For the entries below, report every line that includes the word "other".

### Material for the task:
◆ ◆ ◆ ◆ ◆ ◆ ◆

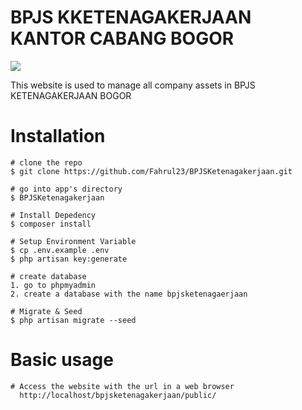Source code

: # BPJS KKETENAGAKERJAAN KANTOR CABANG BOGOR

<img src="https://user-images.githubusercontent.com/53459506/103473966-410ff300-4dd1-11eb-81b6-350e0af53a95.png"></img>


This website is used to manage all company assets in BPJS KETENAGAKERJAAN BOGOR


# Installation

```
# clone the repo
$ git clone https://github.com/Fahrul23/BPJSKetenagakerjaan.git

# go into app's directory
$ BPJSKetenagakerjaan

# Install Depedency
$ composer install

# Setup Environment Variable
$ cp .env.example .env
$ php artisan key:generate

# create database
1. go to phpmyadmin
2. create a database with the name bpjsketenagaerjaan

# Migrate & Seed
$ php artisan migrate --seed

```

# Basic usage

```
# Access the website with the url in a web browser
  http://localhost/bpjsketenagakerjaan/public/
	
```
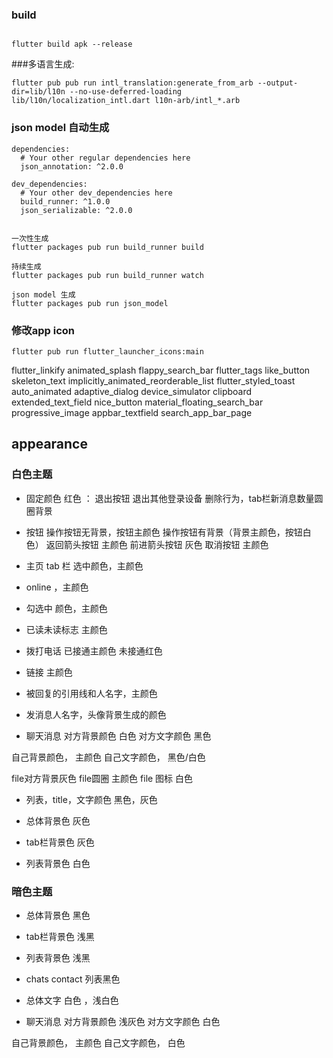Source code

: ### build

```shell

flutter build apk --release

```





###多语言生成:
```shell
flutter pub pub run intl_translation:generate_from_arb --output-dir=lib/l10n --no-use-deferred-loading  lib/l10n/localization_intl.dart l10n-arb/intl_*.arb
```

### json model 自动生成
```
dependencies:
  # Your other regular dependencies here
  json_annotation: ^2.0.0

dev_dependencies:
  # Your other dev_dependencies here
  build_runner: ^1.0.0
  json_serializable: ^2.0.0


一次性生成
flutter packages pub run build_runner build

持续生成
flutter packages pub run build_runner watch

json model 生成
flutter packages pub run json_model
```


### 修改app icon
```
flutter pub run flutter_launcher_icons:main
```

flutter_linkify
animated_splash
flappy_search_bar
flutter_tags
like_button
skeleton_text
implicitly_animated_reorderable_list
flutter_styled_toast
auto_animated
adaptive_dialog
device_simulator
clipboard
extended_text_field
nice_button
material_floating_search_bar
progressive_image
appbar_textfield
search_app_bar_page

## appearance
### 白色主题

- 固定颜色
红色 ： 退出按钮 退出其他登录设备 删除行为，tab栏新消息数量圆圈背景

- 按钮
操作按钮无背景，按钮主颜色
操作按钮有背景（背景主颜色，按钮白色）
返回箭头按钮 主颜色
前进箭头按钮 灰色
取消按钮 主颜色

- 主页 tab 栏
选中颜色，主颜色

- online ，主颜色

- 勾选中 颜色，主颜色

- 已读未读标志 主颜色

- 拨打电话 已接通主颜色 未接通红色

- 链接 主颜色

- 被回复的引用线和人名字，主颜色

- 发消息人名字，头像背景生成的颜色

- 聊天消息
对方背景颜色 白色
对方文字颜色 黑色

自己背景颜色， 主颜色
自己文字颜色， 黑色/白色

file对方背景灰色
file圆圈 主颜色
file 图标 白色

- 列表，title，文字颜色 黑色，灰色

- 总体背景色 灰色
- tab栏背景色 灰色
- 列表背景色 白色

### 暗色主题

- 总体背景色 黑色
- tab栏背景色 浅黑
- 列表背景色 浅黑
- chats contact 列表黑色
- 总体文字 白色 ，浅白色

- 聊天消息
对方背景颜色 浅灰色
对方文字颜色 白色

自己背景颜色， 主颜色
自己文字颜色， 白色






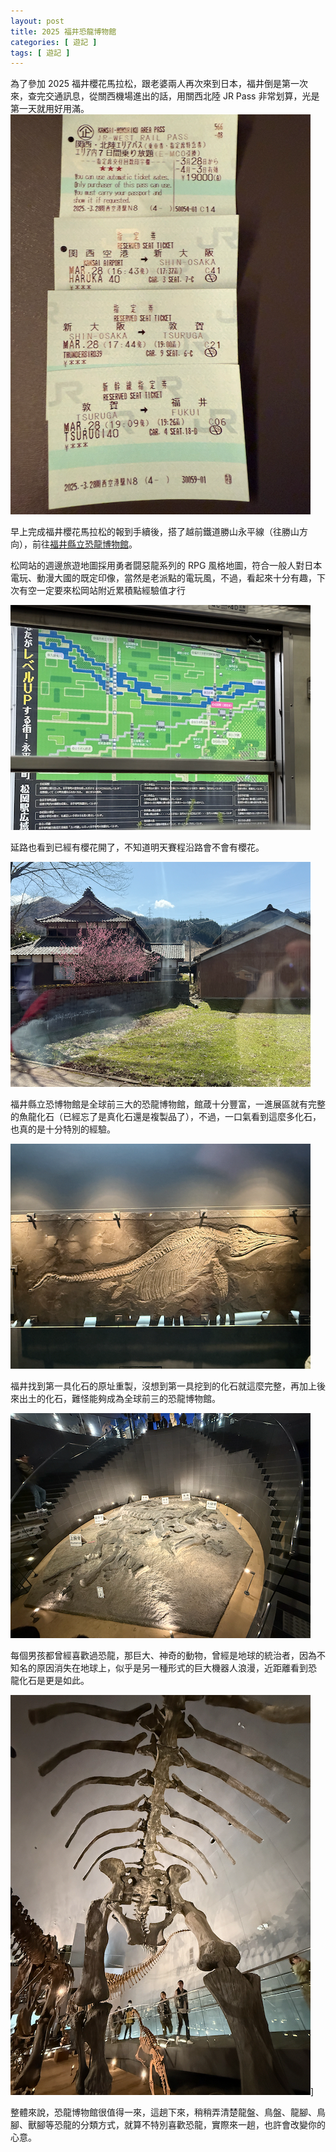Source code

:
 ```yaml
---
layout: post
title: 2025 福井恐龍博物館
categories: [ 遊記 ]
tags: [ 遊記 ]
---
```


為了參加 2025 福井櫻花馬拉松，跟老婆兩人再次來到日本，福井倒是第一次來，查完交通訊息，從關西機場進出的話，用關西北陸 JR Pass 非常划算，光是
第一天就用好用滿。
![JR Pass 用滿](/assets/2025-03/2025-03-28-jr-pass.png)

早上完成福井櫻花馬拉松的報到手續後，搭了越前鐵道勝山永平線（往勝山方向），前往[福井縣立恐龍博物館](https://www.japan.travel/tw/spot/1384/ "福井縣立恐龍博物館")。

松岡站的週邊旅遊地圖採用勇者闘惡龍系列的 RPG 風格地圖，符合一般人對日本電玩、動漫大國的既定印像，當然是老派點的電玩風，不過，看起來十分有趣，下
次有空一定要來松岡站附近累積點經驗值才行

![松岡站 RPG 地圖](/assets/2025-03/2025-03-29-rpg-station-map.png)

延路也看到已經有櫻花開了，不知道明天賽程沿路會不會有櫻花。

![路邊的櫻花](/assets/2025-03/2025-03-29-sakura-on-railway.png)

福井縣立恐博物館是全球前三大的恐龍博物館，館葴十分豐富，一進展區就有完整的魚龍化石（已經忘了是真化石還是複製品了），不過，一口氣看到這麼多化石，
也真的是十分特別的經驗。

![化石](/assets/2025-03/2025-03-29-dinasour-fossil.png)

福井找到第一具化石的原址重製，沒想到第一具挖到的化石就這麼完整，再加上後來出土的化石，難怪能夠成為全球前三的恐龍博物館。

![化石挖掘地復原圖](/assets/2025-03/2025-03-29-fossil-site.png)

每個男孩都曾經喜歡過恐龍，那巨大、神奇的動物，曾經是地球的統治者，因為不知名的原因消失在地球上，似乎是另一種形式的巨大機器人浪漫，近距離看到恐
龍化石是更是如此。

![巨大化石](/assets/2025-03/2025-03-29-big-dinasour-fossil.png)]

整體來說，恐龍博物館很值得一來，這趟下來，稍稍弄清楚龍盤、鳥盤、龍腳、鳥腳、獸腳等恐龍的分類方式，就算不特別喜歡恐龍，實際來一趟，也許會改變你的
心意。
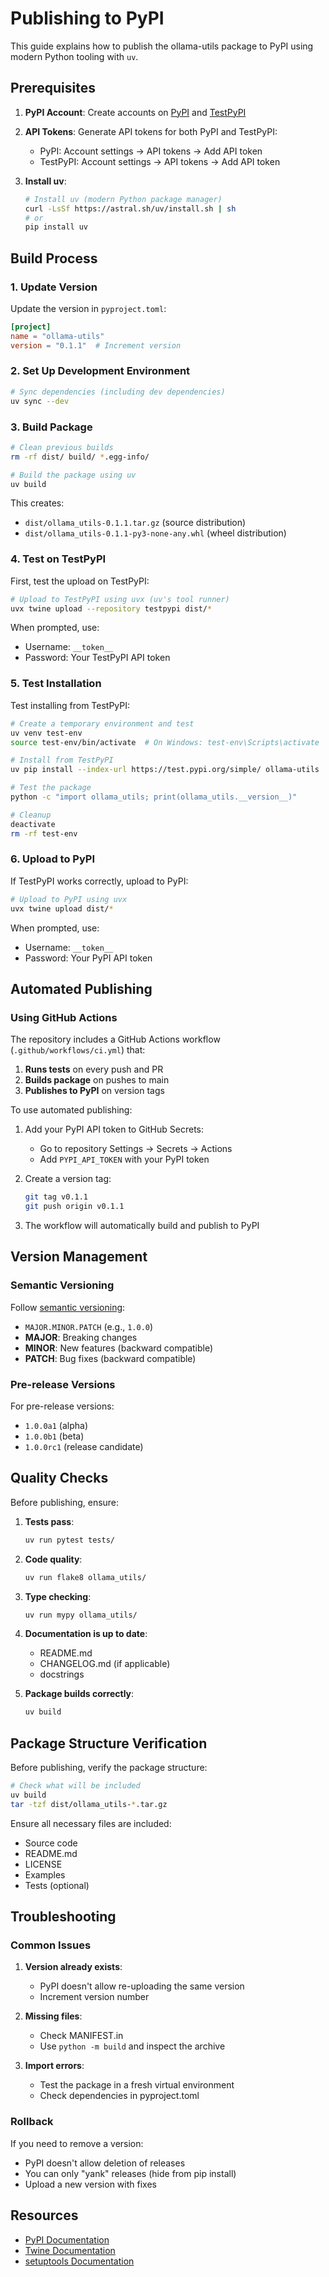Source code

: # Publishing to PyPI

This guide explains how to publish the ollama-utils package to PyPI using modern Python tooling with `uv`.

## Prerequisites

1. **PyPI Account**: Create accounts on [PyPI](https://pypi.org) and [TestPyPI](https://test.pypi.org)

2. **API Tokens**: Generate API tokens for both PyPI and TestPyPI:
   - PyPI: Account settings → API tokens → Add API token
   - TestPyPI: Account settings → API tokens → Add API token

3. **Install uv**: 
   ```bash
   # Install uv (modern Python package manager)
   curl -LsSf https://astral.sh/uv/install.sh | sh
   # or
   pip install uv
   ```

## Build Process

### 1. Update Version

Update the version in `pyproject.toml`:
```toml
[project]
name = "ollama-utils"
version = "0.1.1"  # Increment version
```

### 2. Set Up Development Environment

```bash
# Sync dependencies (including dev dependencies)
uv sync --dev
```

### 3. Build Package

```bash
# Clean previous builds
rm -rf dist/ build/ *.egg-info/

# Build the package using uv
uv build
```

This creates:
- `dist/ollama_utils-0.1.1.tar.gz` (source distribution)
- `dist/ollama_utils-0.1.1-py3-none-any.whl` (wheel distribution)

### 4. Test on TestPyPI

First, test the upload on TestPyPI:

```bash
# Upload to TestPyPI using uvx (uv's tool runner)
uvx twine upload --repository testpypi dist/*
```

When prompted, use:
- Username: `__token__`
- Password: Your TestPyPI API token

### 5. Test Installation

Test installing from TestPyPI:

```bash
# Create a temporary environment and test
uv venv test-env
source test-env/bin/activate  # On Windows: test-env\Scripts\activate

# Install from TestPyPI
uv pip install --index-url https://test.pypi.org/simple/ ollama-utils

# Test the package
python -c "import ollama_utils; print(ollama_utils.__version__)"

# Cleanup
deactivate
rm -rf test-env
```

### 6. Upload to PyPI

If TestPyPI works correctly, upload to PyPI:

```bash
# Upload to PyPI using uvx
uvx twine upload dist/*
```

When prompted, use:
- Username: `__token__`
- Password: Your PyPI API token

## Automated Publishing

### Using GitHub Actions

The repository includes a GitHub Actions workflow (`.github/workflows/ci.yml`) that:

1. **Runs tests** on every push and PR
2. **Builds package** on pushes to main
3. **Publishes to PyPI** on version tags

To use automated publishing:

1. Add your PyPI API token to GitHub Secrets:
   - Go to repository Settings → Secrets → Actions
   - Add `PYPI_API_TOKEN` with your PyPI token

2. Create a version tag:
   ```bash
   git tag v0.1.1
   git push origin v0.1.1
   ```

3. The workflow will automatically build and publish to PyPI

## Version Management

### Semantic Versioning

Follow [semantic versioning](https://semver.org/):
- `MAJOR.MINOR.PATCH` (e.g., `1.0.0`)
- **MAJOR**: Breaking changes
- **MINOR**: New features (backward compatible)
- **PATCH**: Bug fixes (backward compatible)

### Pre-release Versions

For pre-release versions:
- `1.0.0a1` (alpha)
- `1.0.0b1` (beta)
- `1.0.0rc1` (release candidate)

## Quality Checks

Before publishing, ensure:

1. **Tests pass**:
   ```bash
   uv run pytest tests/
   ```

2. **Code quality**:
   ```bash
   uv run flake8 ollama_utils/
   ```

3. **Type checking**:
   ```bash
   uv run mypy ollama_utils/
   ```

4. **Documentation is up to date**:
   - README.md
   - CHANGELOG.md (if applicable)
   - docstrings

5. **Package builds correctly**:
   ```bash
   uv build
   ```

## Package Structure Verification

Before publishing, verify the package structure:

```bash
# Check what will be included
uv build
tar -tzf dist/ollama_utils-*.tar.gz
```

Ensure all necessary files are included:
- Source code
- README.md
- LICENSE
- Examples
- Tests (optional)

## Troubleshooting

### Common Issues

1. **Version already exists**: 
   - PyPI doesn't allow re-uploading the same version
   - Increment version number

2. **Missing files**:
   - Check MANIFEST.in
   - Use `python -m build` and inspect the archive

3. **Import errors**:
   - Test the package in a fresh virtual environment
   - Check dependencies in pyproject.toml

### Rollback

If you need to remove a version:
- PyPI doesn't allow deletion of releases
- You can only "yank" releases (hide from pip install)
- Upload a new version with fixes

## Resources

- [PyPI Documentation](https://packaging.python.org/)
- [Twine Documentation](https://twine.readthedocs.io/)
- [setuptools Documentation](https://setuptools.pypa.io/)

◆ ◆ ◆ ◆ ◆ ◆ ◆

### Answer space:
  # Your other regular dependencies here
  # Your other dev_dependencies here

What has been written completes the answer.